En ce début d’année marqué par l’inflation et par les compressions budgétaires, le milieu du théâtre québécois a lancé un cri du cœur. C’était le 16 janvier au Périscope. Ce théâtre, de concert avec Premier Acte, La Charpente des fauves et plusieurs compagnies de théâtre, avait organisé un happening artistique pour « mettre en valeur le travail et le talent des créatrices et des créateurs dont les pièces ont dû être annulées ou réduites cette saison, les compagnies productrices n’ayant pas obtenu le financement public nécessaire* ».
La soirée se déroulerait en trois temps: Déclarer ensemble; Résister ensemble; et Fêter ensemble. Elle était animée par le coordinateur artistique du Périscope qui a mentionné que la mission de diffuseur, cultivée par ce théâtre depuis 40 ans, rendait naturel d’accueillir une réflexion-échange pour tenter de comprendre ce qui plonge un trop grand nombre de nos compagnies de théâtre dans une situation de précarité. L’objectif était de « faire apparaître l’invisible et braquer la lumière sur les angles morts en allumant le plus de points d’interrogation possible » a scandé l’animateur.
En première partie, la voix de plusieurs artistes a donc résonné pour dénoncer les difficultés auxquelles sont acculés les acteurs de ce milieu, qu’ils s’occupent de création, de production ou de diffusion du théâtre. La déclaration (les mots de Déclarer ensemble) fut portée, en vidéo ou en personne, par les membres des directions artistiques de trois compagnies de théâtre : la Grosse Affaire, les Écornifleuses et le collectif Tôle. Les panélistes ont exposé, de façon claire et précise, la réalité parsemée de difficultés et de choix ingrats des gens de théâtre, à l’époque où la rationalisation des dépenses publiques frappe particulièrement le milieu culturel. Car, oui, l’accès restreint aux subventions a forcé l’annulation de deux spectacles pourtant programmés au Périscope en 2025-2026, tandis qu’une compagnie de théâtre (La moindre des choses) a choisi de s’endetter pour présenter un spectacle à ses frais, le temps d’attirer le public en nombre suffisant, et que d’autres ont dû revoir leurs choix artistiques pour pouvoir monter sur scène.

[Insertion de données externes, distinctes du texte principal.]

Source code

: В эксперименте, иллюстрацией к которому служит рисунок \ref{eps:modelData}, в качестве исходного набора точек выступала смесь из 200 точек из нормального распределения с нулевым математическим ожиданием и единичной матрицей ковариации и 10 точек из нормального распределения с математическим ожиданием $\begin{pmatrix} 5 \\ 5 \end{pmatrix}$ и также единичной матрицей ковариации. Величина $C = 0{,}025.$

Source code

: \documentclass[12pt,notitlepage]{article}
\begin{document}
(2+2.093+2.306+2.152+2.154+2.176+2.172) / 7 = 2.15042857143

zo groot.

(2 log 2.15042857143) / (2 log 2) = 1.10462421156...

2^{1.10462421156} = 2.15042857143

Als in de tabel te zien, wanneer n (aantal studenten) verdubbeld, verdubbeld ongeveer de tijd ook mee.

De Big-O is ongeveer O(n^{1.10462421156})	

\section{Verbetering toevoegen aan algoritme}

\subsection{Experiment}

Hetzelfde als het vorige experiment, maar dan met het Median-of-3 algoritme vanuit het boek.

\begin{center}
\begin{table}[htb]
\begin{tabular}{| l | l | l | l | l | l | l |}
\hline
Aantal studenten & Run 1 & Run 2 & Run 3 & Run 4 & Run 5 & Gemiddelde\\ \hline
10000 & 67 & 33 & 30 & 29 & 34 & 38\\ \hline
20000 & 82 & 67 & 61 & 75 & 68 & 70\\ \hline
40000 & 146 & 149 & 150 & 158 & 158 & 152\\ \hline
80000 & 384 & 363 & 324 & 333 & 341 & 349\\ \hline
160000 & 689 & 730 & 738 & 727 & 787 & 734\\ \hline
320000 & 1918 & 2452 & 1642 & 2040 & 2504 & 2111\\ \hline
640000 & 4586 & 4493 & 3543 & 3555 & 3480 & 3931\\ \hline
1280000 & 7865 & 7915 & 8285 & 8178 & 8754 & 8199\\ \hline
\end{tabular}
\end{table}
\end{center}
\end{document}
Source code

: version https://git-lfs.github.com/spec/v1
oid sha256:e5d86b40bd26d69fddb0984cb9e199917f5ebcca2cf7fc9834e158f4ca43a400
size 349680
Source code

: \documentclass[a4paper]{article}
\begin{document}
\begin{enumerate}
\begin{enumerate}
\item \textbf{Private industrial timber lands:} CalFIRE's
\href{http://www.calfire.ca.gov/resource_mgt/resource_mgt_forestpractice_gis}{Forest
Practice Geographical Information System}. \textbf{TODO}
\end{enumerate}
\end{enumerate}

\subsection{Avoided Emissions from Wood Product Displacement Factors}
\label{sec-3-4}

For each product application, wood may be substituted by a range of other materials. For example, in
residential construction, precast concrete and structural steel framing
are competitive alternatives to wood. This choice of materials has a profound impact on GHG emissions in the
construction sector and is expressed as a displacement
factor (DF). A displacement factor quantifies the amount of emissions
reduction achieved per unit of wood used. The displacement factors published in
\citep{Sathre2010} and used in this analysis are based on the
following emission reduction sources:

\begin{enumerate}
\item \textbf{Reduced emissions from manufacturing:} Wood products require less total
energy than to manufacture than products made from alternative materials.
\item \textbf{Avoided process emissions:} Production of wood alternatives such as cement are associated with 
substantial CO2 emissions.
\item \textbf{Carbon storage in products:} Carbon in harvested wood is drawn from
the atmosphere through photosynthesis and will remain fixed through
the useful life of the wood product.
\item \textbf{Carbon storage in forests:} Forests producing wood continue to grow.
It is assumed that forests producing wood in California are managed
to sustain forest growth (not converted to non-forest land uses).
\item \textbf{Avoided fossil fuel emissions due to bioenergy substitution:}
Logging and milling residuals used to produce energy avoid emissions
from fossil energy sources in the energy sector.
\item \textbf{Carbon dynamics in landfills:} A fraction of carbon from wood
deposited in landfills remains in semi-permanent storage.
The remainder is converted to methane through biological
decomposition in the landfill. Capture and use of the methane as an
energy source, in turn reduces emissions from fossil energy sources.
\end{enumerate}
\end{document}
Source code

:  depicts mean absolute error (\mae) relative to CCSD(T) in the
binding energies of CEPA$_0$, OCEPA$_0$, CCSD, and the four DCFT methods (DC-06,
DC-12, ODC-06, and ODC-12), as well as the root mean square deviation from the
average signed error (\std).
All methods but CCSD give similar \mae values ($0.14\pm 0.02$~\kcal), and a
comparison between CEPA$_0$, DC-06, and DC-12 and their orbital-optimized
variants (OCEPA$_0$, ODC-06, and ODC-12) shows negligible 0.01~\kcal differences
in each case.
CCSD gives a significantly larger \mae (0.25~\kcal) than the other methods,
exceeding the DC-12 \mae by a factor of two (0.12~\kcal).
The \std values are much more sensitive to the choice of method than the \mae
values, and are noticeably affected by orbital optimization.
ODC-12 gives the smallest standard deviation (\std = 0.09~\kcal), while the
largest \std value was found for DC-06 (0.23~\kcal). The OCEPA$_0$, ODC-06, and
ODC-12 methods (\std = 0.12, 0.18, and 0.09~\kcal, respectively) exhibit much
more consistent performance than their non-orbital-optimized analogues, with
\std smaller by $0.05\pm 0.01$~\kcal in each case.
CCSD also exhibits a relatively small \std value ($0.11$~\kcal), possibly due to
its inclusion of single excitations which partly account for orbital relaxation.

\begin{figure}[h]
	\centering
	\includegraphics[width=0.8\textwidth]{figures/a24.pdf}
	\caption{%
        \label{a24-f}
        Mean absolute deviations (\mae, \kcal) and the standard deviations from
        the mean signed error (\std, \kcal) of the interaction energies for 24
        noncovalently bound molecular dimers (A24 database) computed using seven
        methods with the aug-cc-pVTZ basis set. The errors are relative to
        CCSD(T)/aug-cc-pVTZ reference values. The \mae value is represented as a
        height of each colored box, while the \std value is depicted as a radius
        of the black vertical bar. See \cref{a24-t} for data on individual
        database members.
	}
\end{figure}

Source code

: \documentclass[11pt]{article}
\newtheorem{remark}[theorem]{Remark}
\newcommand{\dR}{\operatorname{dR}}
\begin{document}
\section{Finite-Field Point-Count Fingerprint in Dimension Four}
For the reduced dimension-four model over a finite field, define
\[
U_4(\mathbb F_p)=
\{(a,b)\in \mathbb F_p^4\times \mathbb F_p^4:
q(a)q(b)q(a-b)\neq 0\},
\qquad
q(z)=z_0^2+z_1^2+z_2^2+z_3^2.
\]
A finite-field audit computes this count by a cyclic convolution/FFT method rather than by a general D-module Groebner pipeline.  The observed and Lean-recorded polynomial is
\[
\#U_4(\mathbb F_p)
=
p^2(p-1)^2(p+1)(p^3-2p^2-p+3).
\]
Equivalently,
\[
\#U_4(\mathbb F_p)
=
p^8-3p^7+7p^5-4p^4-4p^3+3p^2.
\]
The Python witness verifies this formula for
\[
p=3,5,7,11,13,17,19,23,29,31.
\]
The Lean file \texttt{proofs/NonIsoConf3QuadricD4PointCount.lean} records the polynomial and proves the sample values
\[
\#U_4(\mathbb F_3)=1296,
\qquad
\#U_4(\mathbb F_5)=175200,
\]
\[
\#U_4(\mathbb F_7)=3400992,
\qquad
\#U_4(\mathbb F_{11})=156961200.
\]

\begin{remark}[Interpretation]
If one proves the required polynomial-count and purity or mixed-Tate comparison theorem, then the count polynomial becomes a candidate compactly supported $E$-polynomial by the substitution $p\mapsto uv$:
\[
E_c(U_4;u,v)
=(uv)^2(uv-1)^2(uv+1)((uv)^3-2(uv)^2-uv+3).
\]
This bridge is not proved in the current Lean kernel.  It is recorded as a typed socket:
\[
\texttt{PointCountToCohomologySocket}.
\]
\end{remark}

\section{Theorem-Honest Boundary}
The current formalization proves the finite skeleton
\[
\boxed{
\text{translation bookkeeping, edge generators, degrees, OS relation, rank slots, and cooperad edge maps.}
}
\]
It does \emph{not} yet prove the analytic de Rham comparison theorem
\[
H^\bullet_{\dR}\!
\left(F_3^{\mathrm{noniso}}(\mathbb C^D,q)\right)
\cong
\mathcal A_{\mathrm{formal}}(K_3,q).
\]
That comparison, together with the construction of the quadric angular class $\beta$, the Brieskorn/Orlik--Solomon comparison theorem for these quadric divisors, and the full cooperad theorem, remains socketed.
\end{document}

Une créatrice nous a expliqué comment la réduflation transforme les spectacles de théâtre. Pour faire face au risque de refus d’un financement public, son équipe avait choisi de couper le budget des costumes. Le public y a perdu une part de la magie du spectacle. Le même phénomène avait-il frappé les décors ?
Puis, avant que commencent les prestations théâtrales, les panélistes ont conclu que les choses devaient changer, et se sont posé la question : quel avenir notre société prépare-t-elle aux artistes de demain en privant, aujourd’hui, ses compagnies de théâtre du minimum vital ?
*Source : Résumé du spectacle, sur la page Facebook de Résister ensemble. Page consultée le 20 janvier 2026.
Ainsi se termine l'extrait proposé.